Trump and Biden trade policies would hurt poorest Americans

As the Republican National Convention meets this week to formally nominate Donald Trump in the wake of the horrible attempt on his life, we should all condemn political violence and overheated rhetoric from all sides. At the same time, the campaign goes on and an election will be held this November. It is still important, therefore, to continue examining the policies advocated by the candidates.

There is no end to the policy differences between Donald Trump and Joe Biden. For instance, I’ve written about the very different approaches that they took towards welfare reform during their presidencies. It is particularly troubling, therefore, when one of their few areas of agreement is a policy that will almost certainly harm those who can least afford it: tariffs and other protectionist trade policies.

Donald Trump has made tariffs a centerpiece of his economic agenda. The Republican Party platform now states explicitly that “Republicans will support baseline tariffs on foreign-made goods.” During his term in office, Trump imposed $80 billion in tariffs on a host of goods from lumber to washing machines. Now he is calling for a 10 percent across-the-board tariff, as well as a 70 percent tariff on goods from China. He has even floated the idea of replacing the income tax with tariffs, something that experts warn would require at least an 85 percent tariff on all imported goods. 

Joe Biden has been less vocal about his tariff policy, but he mostly kept Trump’s tariffs in place and added a few of his own as well. His “Buy American” mandates similarly restrict trade. Trump was not far off during last month’s debate when he said, “Joe is doing the exact same thing that I did in office. He hasn’t removed my tariffs.”

This is bad news for low-income Americans.

Trump’s protestations notwithstanding, tarriffs are a tax on Americans consumers. An analysis for the Center for American Progress (CAP), for instance, found that Trump’s proposed across-the-board tariff would increase costs for a typical American household by $1,500 annually. Worse, the cost of tariffs falls most heavily on low-income Americans.

Lower-income Americans have limited resources and spend a far greater portion of their income on tradable goods. Any increase in the cost of those goods means less money is available for other things such as food or rent. For instance, the CAP study warns that Trump’s tariffs would raise the cost of food by $90 per year, the cost of prescription drugs by $90 as well, and gasoline by $120. These might seem like modest increases for middle class families, but they represent a significant burdens for those struggling from paycheck to paycheck. 
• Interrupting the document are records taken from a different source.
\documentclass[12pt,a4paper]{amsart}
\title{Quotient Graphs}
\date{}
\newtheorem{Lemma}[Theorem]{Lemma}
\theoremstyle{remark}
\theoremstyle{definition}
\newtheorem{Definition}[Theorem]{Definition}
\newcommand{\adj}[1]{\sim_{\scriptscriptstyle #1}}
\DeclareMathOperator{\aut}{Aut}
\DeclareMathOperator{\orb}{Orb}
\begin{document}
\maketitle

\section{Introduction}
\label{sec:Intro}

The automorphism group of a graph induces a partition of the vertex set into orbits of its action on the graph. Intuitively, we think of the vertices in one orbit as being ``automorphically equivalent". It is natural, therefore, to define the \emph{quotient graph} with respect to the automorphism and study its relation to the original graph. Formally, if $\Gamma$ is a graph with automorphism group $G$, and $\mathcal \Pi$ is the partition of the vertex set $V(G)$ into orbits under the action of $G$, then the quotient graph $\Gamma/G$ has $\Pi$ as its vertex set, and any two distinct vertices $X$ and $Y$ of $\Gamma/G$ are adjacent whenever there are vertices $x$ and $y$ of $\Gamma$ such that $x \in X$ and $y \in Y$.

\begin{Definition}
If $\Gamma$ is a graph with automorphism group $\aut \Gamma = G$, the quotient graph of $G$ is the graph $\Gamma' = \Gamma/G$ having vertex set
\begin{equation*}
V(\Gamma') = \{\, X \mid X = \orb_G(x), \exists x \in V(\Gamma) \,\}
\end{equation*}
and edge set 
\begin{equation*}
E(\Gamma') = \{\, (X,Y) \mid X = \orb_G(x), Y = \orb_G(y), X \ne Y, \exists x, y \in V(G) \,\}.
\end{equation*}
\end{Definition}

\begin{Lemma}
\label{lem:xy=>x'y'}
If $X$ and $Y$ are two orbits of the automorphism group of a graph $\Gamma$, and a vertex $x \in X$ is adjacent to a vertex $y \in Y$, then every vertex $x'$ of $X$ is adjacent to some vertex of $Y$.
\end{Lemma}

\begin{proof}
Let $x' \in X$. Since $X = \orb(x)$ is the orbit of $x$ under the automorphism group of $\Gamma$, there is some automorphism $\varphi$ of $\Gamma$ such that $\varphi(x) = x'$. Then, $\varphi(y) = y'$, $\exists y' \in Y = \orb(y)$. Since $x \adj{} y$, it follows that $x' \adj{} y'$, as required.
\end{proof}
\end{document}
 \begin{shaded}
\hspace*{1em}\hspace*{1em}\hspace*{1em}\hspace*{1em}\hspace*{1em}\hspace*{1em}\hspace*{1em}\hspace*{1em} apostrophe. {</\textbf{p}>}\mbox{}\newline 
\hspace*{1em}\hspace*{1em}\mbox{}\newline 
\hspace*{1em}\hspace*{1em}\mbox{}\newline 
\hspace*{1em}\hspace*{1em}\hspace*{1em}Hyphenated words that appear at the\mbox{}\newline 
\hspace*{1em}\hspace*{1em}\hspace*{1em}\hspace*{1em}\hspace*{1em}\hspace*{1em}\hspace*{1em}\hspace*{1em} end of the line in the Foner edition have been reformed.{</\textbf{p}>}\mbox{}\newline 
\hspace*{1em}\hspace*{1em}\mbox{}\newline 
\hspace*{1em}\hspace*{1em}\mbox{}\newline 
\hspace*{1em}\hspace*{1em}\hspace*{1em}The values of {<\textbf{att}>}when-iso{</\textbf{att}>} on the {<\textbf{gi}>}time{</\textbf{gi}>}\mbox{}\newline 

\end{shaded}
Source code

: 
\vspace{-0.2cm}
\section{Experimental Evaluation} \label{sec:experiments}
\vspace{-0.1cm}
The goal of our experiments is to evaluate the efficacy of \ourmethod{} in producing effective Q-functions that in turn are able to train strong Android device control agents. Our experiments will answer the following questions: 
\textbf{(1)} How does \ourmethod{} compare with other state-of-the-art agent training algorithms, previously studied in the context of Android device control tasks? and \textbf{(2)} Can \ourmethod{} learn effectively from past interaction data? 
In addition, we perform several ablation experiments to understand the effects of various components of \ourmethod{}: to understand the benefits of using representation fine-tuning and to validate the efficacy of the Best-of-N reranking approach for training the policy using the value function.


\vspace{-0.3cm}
Tariffs are also more likely to be imposed on products consumed by the poor, such as shoes, clothing, household goods, furniture and appliances, toys, and school supplies. Moreover, tariffs are both higher and more frequent on lower quality, less expensive goods that those with low incomes purchase. As Federal Reserve economist Miguel Acosta and University of Wisconsin’s Lydia Cox have shown, “tariffs are systematically higher on lower lower‐​end versions of goods relative to their higher‐​end counterparts.” The authors note that, on average, lower‐​end consumer goods are subject to tariffs four percentage points higher than their higher‐​end counterparts.

Nor is it simply a question of higher priced imported goods. Protected from price competition from imports, American producers are able to raise their prices, making it difficult for consumers to escape the added costs. And, by increasing the cost of components and raw materials, tariffs also increase costs borne by domestic producers leading them to raise prices as well. For example, by increasing the cost of steel used to make automobiles, tariffs can lead to higher priced domestically produced cars.

Of course, advocates might argue tariffs would benefit low-income Americans by making it easier for them to find work. But there is little evidence for this. Automation and other technologies eliminate far more jobs than imports, meaning the impact of tariffs will likely have minimal long-term effects on employment. A study by David Autor and others for the National Bureau of Economic Research earlier this year found that import tariffs had “neither a sizable nor significant effect on U.S. employment in regions with newly protected sectors.” They also noted that foreign retaliation for tariffs “had clear negative employment impacts, particularly in agriculture.” Similarly, the Brookings Institution found that “While tariffs benefited some workers in import-competing industries, they hurt workers in sectors that rely on imported inputs and those in exporting industries facing retaliation from trade partners.” 

There are many reasons why tariffs and other trade restrictions are generally a bad idea: they can reduce economic growth, disrupt relations with our allies, and make domestic producers less innovative, efficient, and competitive. But their disproportionate impact on low-income Americans is especially pernicious. That makes it doubly unfortunate therefore that both Trump and Biden are heading down this dead-end road.